日本騎手クラブ関東支部に所属している私のホーム競馬場は中山と東京の2つで、第2のホームがたくさんの勝ち星を挙げさせていただいている新潟と福島です。

この4つの競馬場に限って言うと、足を踏み入れたことのない観客スタンドを除くと我が家のようなもので、どこに何があり、この通路を行けばどこに出るのか把握していて、新人の頃と違って迷子になることはありません(笑)。

週末、美浦トレセンから競馬が開催されている中山競馬場、東京競馬場への通勤手段はマイカー。新人時代は、JRAが用意してくれたタクシーに分乗していましたが、免許を取得してからは自分でハンドルを握っています。

ちなみに、新潟は新幹線を利用しますが、福島は車で移動することがほとんどです。自分で運転をするのは嫌いじゃないというか、むしろ好きな方です。その時の気分で、好きな曲を聴いたり、ラジオを聴いたり…ドライブ気分を楽しんでいます。

レースのこともあれこれ考えることはありますが、夢中になりすぎて運転が疎かになると危険なので、まずは安全第一。競馬のことはあえて考えないようにしています。

とはいっても、やっぱりレースで勝利を挙げることが出来た日と、勝てなかった日とでは、ハンドルを握った時の気分も違います。勝てなかった日は、疲労感が2倍、3倍、5倍くらいに感じられるので、運転するときは余計に気を遣っている感じがします。

 

新幹線移動の中京、京都、阪神の3場は、関東と比べると気分的にはちょっとだけアウェー。特にデビューしたての頃は、心のどこかで、“お邪魔しています”と思っていたような気がします(苦笑)。

切符を手に座席番号を確かめてシートに腰を下ろしたら、あとは駅に着くまで、ひたすら読書。最近のお気に入りは東野圭吾さんですが…駅に着いた後も続きが気になってしまい、あっという間に読み終えてしまうのが悩ましいところです(笑)。

 

JRA最南端の競馬場、ファンも熱い、競馬も熱いと言われる小倉競馬に初めて参戦したのは、デビュー2年目の2016年2月でした。リルティングインクをパートナーに、この年の1勝目を挙げたときの嬉しさは、今でもはっきりと覚えています。
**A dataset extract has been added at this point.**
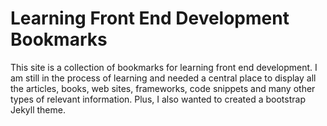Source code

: # Learning Front End Development Bookmarks

This site is a collection of bookmarks for learning front end development. I am still in the process of learning and needed a central place to display all the articles, books, web sites, frameworks, code snippets and many other types of relevant information. Plus, I also wanted to created a bootstrap Jekyll theme.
それに比べると、日本最大の馬産地、北海道とは、なぜか縁が薄く…。札幌競馬に初参戦したのは、『2019ワールドオールスタージョッキーズ』のときで、函館は競馬学校3年の時、厩舎実習のため1ヶ月ほど滞在したきり、今年まで一度もありませんでした。

北海道の魅力は、なんといっても食べ物です。ジンギスカンにカニ、ホタテ……この時は、ジョッキーになったらまたすぐに味わえると思っていたのに……目論みは、大きく外れてしまいましたが(苦笑)。

デビュー8年目にして、記念すべき函館競馬の初参戦を果たしたのは6月11日。自厩舎・根本厩舎に所属する3歳未勝利馬アイファースキャンに騎乗するためでした。

未勝利クラスを卒業しないとJRAで走ることが出来なくなる未勝利馬にとって、この時期何より大事なのは、とにかく勝つことです。惜しい競馬の2着では意味がありません。

デビューしてから8戦、そのすべてで手綱を取り、性格もクセも走り方もわかっています。体調はいい状態をキープ。ダート1000mはベストとはいえませんが、小倉で2着3回と対応できています。

「函館で使ってください」

根本先生、中島稔オーナーにお願いして実現した今回の函館挑戦は、覚悟を持っての騎乗でした。